What you will do. From the entries below, transcribe exactly the lines between the line holding "La page 167, sur" and the line holding "ce degré, puis", inclusive; skip all other lines.
** Opening Listed records block **
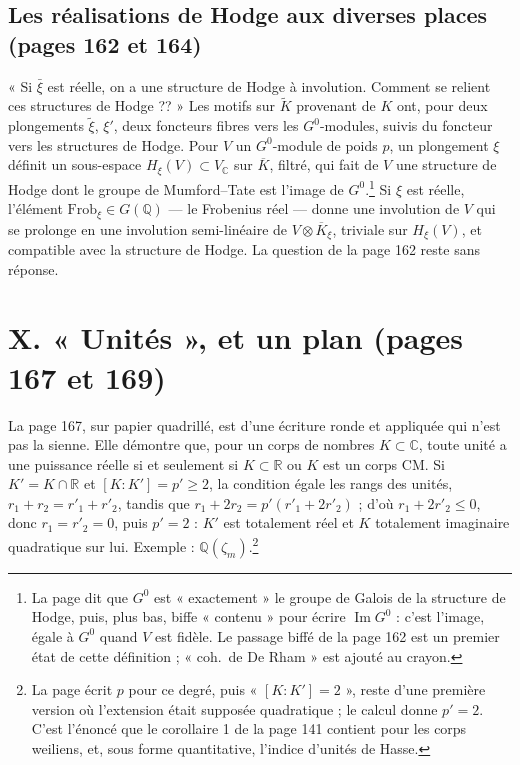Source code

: \documentclass[11pt,a4paper]{article}
\begin{document}
\subsection*{Les réalisations de Hodge aux diverses places (pages 162 et 164)}

« Si $\bar{\xi}$ est réelle, on a une structure de Hodge à involution. Comment se
relient ces structures de Hodge ?? » Les motifs sur $\widetilde{K}$ provenant
de $K$ ont, pour deux plongements $\tilde{\xi}$, $\xi'$, deux foncteurs fibres
vers les $G^{0}$-modules, suivis du foncteur vers les structures de Hodge. Pour
$V$ un $G^{0}$-module de poids $p$, un plongement $\xi$ définit un sous-espace
$H_{\xi}(V) \subset V_{\mathbb{C}}$ sur $\overline{K}$, filtré, qui fait de $V$
une structure de Hodge dont le groupe de Mumford--Tate est l'image de
$G^{0}$.\footnote{La page dit que $G^{0}$ est « exactement » le groupe de Galois de
la structure de Hodge, puis, plus bas, biffe « contenu » pour écrire
$\operatorname{Im} G^{0}$ : c'est l'image, égale à $G^{0}$ quand $V$ est fidèle.
Le passage biffé de la page 162 est un premier état de cette définition ; « coh.\
de De Rham » est ajouté au crayon.} Si $\xi$ est réelle, l'élément
$\mathrm{Frob}_{\xi} \in G(\mathbb{Q})$ --- le Frobenius réel --- donne une
involution de $V$ qui se prolonge en une involution semi-linéaire de $V
\otimes \overline{K}_{\xi}$, triviale sur $H_{\xi}(V)$, et compatible avec la
structure de Hodge. La question de la page 162 reste sans réponse.

\section*{X. « Unités », et un plan (pages 167 et 169)}

La page 167, sur papier quadrillé, est d'une écriture ronde et appliquée qui
n'est pas la sienne. Elle démontre que, pour un corps de nombres $K \subset
\mathbb{C}$, toute unité a une puissance réelle si et seulement si $K \subset
\mathbb{R}$ ou $K$ est un corps CM. Si $K' = K \cap \mathbb{R}$ et $[K : K'] =
p' \geqslant 2$, la condition égale les rangs des unités, $r_{1} + r_{2} =
r'_{1} + r'_{2}$, tandis que $r_{1} + 2r_{2} = p'(r'_{1} + 2r'_{2})$ ; d'où
$r_{1} + 2r'_{2} \leqslant 0$, donc $r_{1} = r'_{2} = 0$, puis $p' = 2$ : $K'$
est totalement réel et $K$ totalement imaginaire quadratique sur lui. Exemple :
$\mathbb{Q}(\zeta_{m})$.\footnote{La page écrit $p$ pour ce degré, puis
« $[K : K'] = 2$ », reste d'une première version où l'extension était supposée
quadratique ; le calcul donne $p' = 2$. C'est l'énoncé que le corollaire 1 de la
page 141 contient pour les corps weiliens, et, sous forme quantitative, l'indice
d'unités de Hasse.}
\end{document}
** Closing Listed records block **
Output of the exercise.
La page 167, sur papier quadrillé, est d'une écriture ronde et appliquée qui
n'est pas la sienne. Elle démontre que, pour un corps de nombres $K \subset
\mathbb{C}$, toute unité a une puissance réelle si et seulement si $K \subset
\mathbb{R}$ ou $K$ est un corps CM. Si $K' = K \cap \mathbb{R}$ et $[K : K'] =
p' \geqslant 2$, la condition égale les rangs des unités, $r_{1} + r_{2} =
r'_{1} + r'_{2}$, tandis que $r_{1} + 2r_{2} = p'(r'_{1} + 2r'_{2})$ ; d'où
$r_{1} + 2r'_{2} \leqslant 0$, donc $r_{1} = r'_{2} = 0$, puis $p' = 2$ : $K'$
est totalement réel et $K$ totalement imaginaire quadratique sur lui. Exemple :
$\mathbb{Q}(\zeta_{m})$.\footnote{La page écrit $p$ pour ce degré, puis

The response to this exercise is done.